Closing the Teach For America Blogging Gap
Aug 15 2013

on tasers & TED talks: days like this

Right after school ended, I made some photocopies for tomorrow and headed over to the CVS down the block to buy some candy for my students’ Friday Surprise (we’ve been building up to this, earned through awesome student urgency and teamwork, all week). As I walked out an African-American man – maybe about 30ish? – sprinted past me. I remember thinking something was odd, though it didn’t really register, and then I turned the corner and there were police everywhere. They ended up Tasering him, wrestling him to the ground, pinning him down with their knees, handcuffing him, and shoving him into a police car. The entire encounter occurred maybe 3 feet from where I was standing. and to be honest, I was fairly horrified.

Watching someone get Tasered isn’t at all cool; it’s not like a “don’t Tase me bro” moment that will end up on Youtube someday and become a common piece of vocabulary, it’s actually just incredibly awful. It’s something I’ll probably remember for a long time. There were five white policemen and one white policewoman, in a neighborhood that’s almost entirely African-American, which says in actions more than I could ever say in words about the state of criminal justice in America today. Obviously I don’t know the details of this specific situation but statistically, young black men are targeted and punished severely, and are overrepresented in our prisons (relative to their proportion in the general population). Worse, several students from my school happened to be at the CVS as well, meaning they watched someone who looks like them get Tasered by someone who looks like the people who teach them. What must they think about this?

 

My kids have lots of baggage. Anger, fear, lots of emotional issues. I suppose any middle school students would, but mine in particular. Much of this has to do with race/socioeconomic status/family issues/bullying. I had them write “Where I’m From” poems on our second day of school. A lot came out in those. Their vulnerability and depth made me cry. Today, since I teach a double block (two uninterrupted hours of English), we finished up with our objectives and I had them do a free write. We’re studying plot development tomorrow. Here was the prompt I gave them:

Think about a formative experience in your life. What were you like before it happened? What were you like after it happened? How did some sort of conflict push you to change, and how did that get resolved? Looking back, which characters or people were most influential in this experience?

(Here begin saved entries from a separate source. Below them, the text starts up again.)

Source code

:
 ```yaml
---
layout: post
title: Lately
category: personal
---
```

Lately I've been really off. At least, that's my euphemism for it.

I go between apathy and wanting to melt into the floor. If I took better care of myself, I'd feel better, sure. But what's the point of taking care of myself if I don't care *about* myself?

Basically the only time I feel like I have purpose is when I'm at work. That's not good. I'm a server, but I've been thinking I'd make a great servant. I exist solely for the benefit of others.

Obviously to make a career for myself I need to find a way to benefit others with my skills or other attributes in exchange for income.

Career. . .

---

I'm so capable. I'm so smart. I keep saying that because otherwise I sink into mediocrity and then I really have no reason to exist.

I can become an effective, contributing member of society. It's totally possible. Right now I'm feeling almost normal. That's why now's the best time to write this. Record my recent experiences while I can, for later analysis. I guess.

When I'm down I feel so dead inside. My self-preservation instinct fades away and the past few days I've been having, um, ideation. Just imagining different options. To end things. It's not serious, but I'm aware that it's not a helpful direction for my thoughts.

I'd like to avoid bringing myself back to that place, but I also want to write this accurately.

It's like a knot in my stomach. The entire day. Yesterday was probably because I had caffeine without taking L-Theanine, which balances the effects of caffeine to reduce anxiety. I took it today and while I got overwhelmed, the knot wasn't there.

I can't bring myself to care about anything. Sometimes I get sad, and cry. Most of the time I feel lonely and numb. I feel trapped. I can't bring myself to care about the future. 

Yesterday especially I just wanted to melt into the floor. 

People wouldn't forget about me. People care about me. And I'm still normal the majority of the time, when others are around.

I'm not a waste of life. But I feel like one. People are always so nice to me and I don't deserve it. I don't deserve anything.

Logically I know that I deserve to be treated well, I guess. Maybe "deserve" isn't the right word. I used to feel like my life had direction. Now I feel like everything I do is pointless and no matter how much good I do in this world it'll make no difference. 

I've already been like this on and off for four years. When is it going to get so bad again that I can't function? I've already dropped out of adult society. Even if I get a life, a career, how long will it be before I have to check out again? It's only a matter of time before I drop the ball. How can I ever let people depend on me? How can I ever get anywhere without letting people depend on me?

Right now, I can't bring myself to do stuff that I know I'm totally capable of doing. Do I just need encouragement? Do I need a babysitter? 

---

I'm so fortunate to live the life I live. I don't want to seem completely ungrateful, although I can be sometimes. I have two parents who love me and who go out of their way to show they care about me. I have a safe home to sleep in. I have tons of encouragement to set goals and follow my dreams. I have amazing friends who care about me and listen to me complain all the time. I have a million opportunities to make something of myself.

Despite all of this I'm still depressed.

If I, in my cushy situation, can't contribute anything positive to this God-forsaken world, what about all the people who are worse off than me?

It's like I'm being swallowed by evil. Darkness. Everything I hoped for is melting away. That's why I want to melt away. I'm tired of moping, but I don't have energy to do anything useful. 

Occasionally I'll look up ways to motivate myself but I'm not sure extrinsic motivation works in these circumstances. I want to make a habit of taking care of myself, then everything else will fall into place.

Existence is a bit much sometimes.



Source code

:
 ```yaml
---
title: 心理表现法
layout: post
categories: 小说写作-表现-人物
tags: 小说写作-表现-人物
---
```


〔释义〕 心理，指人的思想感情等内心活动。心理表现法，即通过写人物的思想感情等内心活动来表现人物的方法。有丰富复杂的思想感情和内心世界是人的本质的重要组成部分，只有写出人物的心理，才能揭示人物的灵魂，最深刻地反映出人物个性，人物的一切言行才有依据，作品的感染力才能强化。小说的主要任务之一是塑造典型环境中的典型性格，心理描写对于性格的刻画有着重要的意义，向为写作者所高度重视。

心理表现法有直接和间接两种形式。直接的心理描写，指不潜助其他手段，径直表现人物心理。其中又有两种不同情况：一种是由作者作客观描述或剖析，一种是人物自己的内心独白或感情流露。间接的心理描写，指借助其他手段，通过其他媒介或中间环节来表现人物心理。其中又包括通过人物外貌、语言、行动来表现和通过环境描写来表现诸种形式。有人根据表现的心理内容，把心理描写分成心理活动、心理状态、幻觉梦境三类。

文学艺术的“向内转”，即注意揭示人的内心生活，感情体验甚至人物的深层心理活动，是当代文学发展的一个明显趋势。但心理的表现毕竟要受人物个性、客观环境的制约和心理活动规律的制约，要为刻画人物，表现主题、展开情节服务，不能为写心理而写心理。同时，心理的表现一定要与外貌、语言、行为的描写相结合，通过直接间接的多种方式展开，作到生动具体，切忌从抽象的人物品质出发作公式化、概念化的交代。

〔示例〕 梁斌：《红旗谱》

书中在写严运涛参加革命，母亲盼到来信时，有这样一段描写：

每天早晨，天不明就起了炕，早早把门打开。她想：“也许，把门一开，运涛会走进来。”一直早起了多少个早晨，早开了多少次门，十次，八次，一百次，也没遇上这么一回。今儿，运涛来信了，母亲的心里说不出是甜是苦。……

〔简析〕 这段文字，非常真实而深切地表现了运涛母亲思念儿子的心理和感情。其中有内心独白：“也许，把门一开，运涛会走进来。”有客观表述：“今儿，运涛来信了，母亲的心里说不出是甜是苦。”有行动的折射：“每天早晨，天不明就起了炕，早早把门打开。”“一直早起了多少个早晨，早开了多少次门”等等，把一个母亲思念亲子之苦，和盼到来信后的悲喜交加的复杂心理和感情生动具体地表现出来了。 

It was mainly meant to get them to feel their feelings – something they don’t get to do very often amidst the fast-paced rigidity of life at my school – and lo and behold, the feelings came pouring out. A student handed me her paper after class even though I made it very clear that I absolutely wouldn’t read anything they didn’t want me to. She wrote four pages on her parents, on her life choices, on her academic and personal struggles. I wrote her a letter back thanking her for her vulnerability and encouraging her to keep writing/thinking/feeling. and to keep reading great & beautiful & meaningful books. Because the best way to become a great writer is to read great writing.

 

School-wise, things are going well. I had my first formal observation today and got lots of good feedback. My behavior management is actually pretty strong (complete 180 from Institute – but I suppose that’s for a later blog post) and we have lots of positive culture/investment in my classroom. The students support one another and genuinely challenge themselves. I still need to up the academic rigor substantially, but I figure one path to that is through the joy factor. When students trust me, and trust themselves, and trust the process, the rigor will come too. At the end of my observation – after my observer left the room, of course – I sighed with relief and couldn’t help but smile at how well-behaved my students were throughout the whole thing. My students picked up on my relief and asked me excitedly, “Did we do good, Miss? Did we make you proud? We think we did really well.” Yes. Yes, you did make me proud.

I want to be an English teacher who helps my students achieve what they need to in order to succeed in high school/college/the world. But I also want to be an English teacher who cares, who wants them to bring their whole selves to class, who reads and writes right along with them. I showed some of my students The Danger of a Single Story this morning. I would say probably 75% of my students are Mexican. Goodness knows they and their families have been single-storied far too often. I want to be an English teacher who shows them there is a world out there and they, just as much as every other person, deserve the chance to go out into it and see all the beauty it has to offer.

 

Sorry for how all over the place this is. I’m overwhelmed by almost being done with my first full week of teaching. I work 12-hour days and have essentially no personal life right now, but I know it’ll come. I’ve lost five pounds in two weeks from not really eating at school (due to nerves) but I know it’ll get better. One of my students who wants to be a writer someday told me he likes Phoenix and Two Door Cinema Club. When I played it doing the Do First, the smile he gave me was really all I needed.